A denial may be appealed to an administrative law judge, but the process is lengthy and requires legal assistance.
The Center for Public Integrity’s State Integrity Report (on which Maryland received a D- and ranked 40th in the nation) had this to say about Maryland’s Public Information Act
While Maryland’s Public Information Act theoretically grants broad access to public records, critics say vague exemption language allows government agencies to deny information requests for almost any reason. With no overall oversight mechanism, each state agency handles its own public information requests, with its own response and billing practices. If a request is denied, the only redress is appealing to the same denying agency official or initiating a costly court challenge. In practice, this means that many public information compliance issues go unresolved.
Andrew Schotz, a reporter for the Hagerstown Herald Mail, described the PIA and the state’s Open Meetings Act as “weak and weasel worded.”
Baltimore Sun and Frederick News Post columnist Marta Mossburg told me that on multiple occasions the Department of Housing and Community Development refused to give her information on delinquent loans from its community loan program. “This is taxpayer dollars being loaned to individuals and for some reason that information is considered off limits.” Mossburg said.
Last year, Mossburg broke a story about the troubled financial history Carl Williams, a politically connected developer, selected by Governor Martin O’Malley’s administration to build DCHD’s new headquarters in Prince George’s County. DCHD refused to release public records about Williams to her.
Some agencies use exorbitant fees to avoid complying with the sprit of the PIA.
In 2007, The Maryland Department of Environment denied a records request by investigative reporter Paul Chesser, who sought documents related to Maryland’s climate change commission.

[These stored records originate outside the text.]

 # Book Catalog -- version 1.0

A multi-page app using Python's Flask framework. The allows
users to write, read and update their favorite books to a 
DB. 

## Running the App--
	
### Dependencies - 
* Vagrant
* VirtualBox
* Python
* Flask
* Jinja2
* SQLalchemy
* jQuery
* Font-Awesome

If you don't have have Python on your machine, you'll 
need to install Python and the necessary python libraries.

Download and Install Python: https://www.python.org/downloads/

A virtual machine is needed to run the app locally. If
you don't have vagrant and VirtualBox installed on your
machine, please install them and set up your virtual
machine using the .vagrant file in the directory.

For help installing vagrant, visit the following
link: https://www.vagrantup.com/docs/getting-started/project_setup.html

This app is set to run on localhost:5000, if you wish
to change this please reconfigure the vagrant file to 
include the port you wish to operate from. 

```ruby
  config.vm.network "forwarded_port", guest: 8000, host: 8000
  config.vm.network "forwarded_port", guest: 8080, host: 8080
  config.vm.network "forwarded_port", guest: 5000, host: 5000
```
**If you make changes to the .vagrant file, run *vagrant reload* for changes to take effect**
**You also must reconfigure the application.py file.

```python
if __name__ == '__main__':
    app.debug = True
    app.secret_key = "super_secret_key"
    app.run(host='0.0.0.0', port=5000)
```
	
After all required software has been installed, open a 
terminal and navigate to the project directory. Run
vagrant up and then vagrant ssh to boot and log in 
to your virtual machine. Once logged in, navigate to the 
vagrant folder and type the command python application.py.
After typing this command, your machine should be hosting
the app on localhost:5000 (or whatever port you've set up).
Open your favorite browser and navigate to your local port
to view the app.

MDE told Chesser that emails related to his request were withheld because constituted “inter-agency & intra-agency documents containing deliberative materials… and their disclosure would be contrary to the public interest.”

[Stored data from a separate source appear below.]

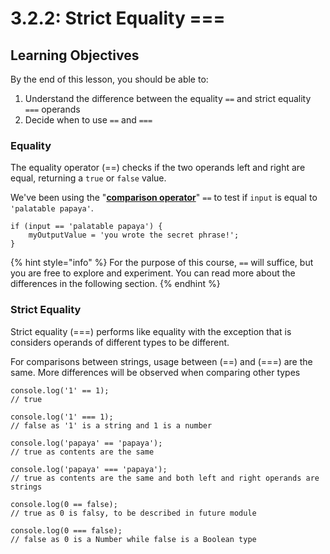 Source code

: # 3.2.2: Strict Equality ===

## Learning Objectives

By the end of this lesson, you should be able to:

1. Understand the difference between the equality `==` and strict equality `===` operands
2. Decide when to use `==` and `===`

### Equality

The equality operator (==) checks if the two operands left and right are equal, returning a `true` or `false` value.

We've been using the "[**comparison operator**](https://www.w3schools.com/js/js\_comparisons.asp)" `==` to test if `input` is equal to `'palatable papaya'`.

```
if (input == 'palatable papaya') {
    myOutputValue = 'you wrote the secret phrase!';
}
```

{% hint style="info" %}
For the purpose of this course, `==` will suffice, but you are free to explore and experiment. You can read more about the differences in the following section.
{% endhint %}

### Strict Equality&#x20;

Strict equality (===) performs like equality with the exception that is considers operands of different types to be different.

For comparisons between strings, usage between (==) and (===) are the same. More differences will be observed when comparing other types

```
console.log('1' == 1);
// true

console.log('1' === 1);
// false as '1' is a string and 1 is a number

console.log('papaya' == 'papaya');
// true as contents are the same

console.log('papaya' === 'papaya');
// true as contents are the same and both left and right operands are strings

console.log(0 == false);
// true as 0 is falsy, to be described in future module

console.log(0 === false);
// false as 0 is a Number while false is a Boolean type

```
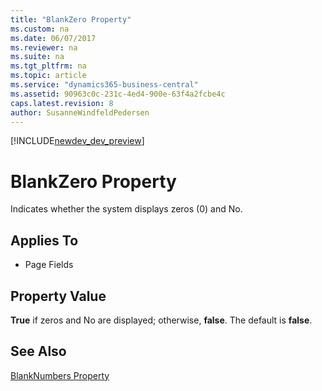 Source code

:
 ```yaml
---
title: "BlankZero Property"
ms.custom: na
ms.date: 06/07/2017
ms.reviewer: na
ms.suite: na
ms.tgt_pltfrm: na
ms.topic: article
ms.service: "dynamics365-business-central"
ms.assetid: 90963c0c-231c-4ed4-900e-63f4a2fcbe4c
caps.latest.revision: 8
author: SusanneWindfeldPedersen
---
```


[!INCLUDE[newdev_dev_preview](../includes/newdev_dev_preview.md)]

# BlankZero Property
Indicates whether the system displays zeros (0) and No.  
  
## Applies To  
  
-   Page Fields  
  
## Property Value  
 **True** if zeros and No are displayed; otherwise, **false**. The default is **false**.  
  
## See Also  
 [BlankNumbers Property](devenv-blanknumbers-property.md)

Chesser was seeking the details of MDE’s contract with The Center for Climate Strategies to operate the Maryland Commission on Climate Change. Governor O’Malley created the commission through an executive order.
Subsequent investigation revealed that the Easton-based Town Creek Foundation, a funder of radical environmental causes, funded the Center for Climate Strategies work in Maryland. The Town Creek Foundation essentially paid for the commission and wrote its report.
Shortly after, I submitted a request to MDE for the same information Chesser requested. MDE sent me a response that the records was available, but that it would cost me $1,381.40 for 4 hours of staff time to review 3,700 documents. For a citizen journalist with no budget, that fee discourages following through to get the documents.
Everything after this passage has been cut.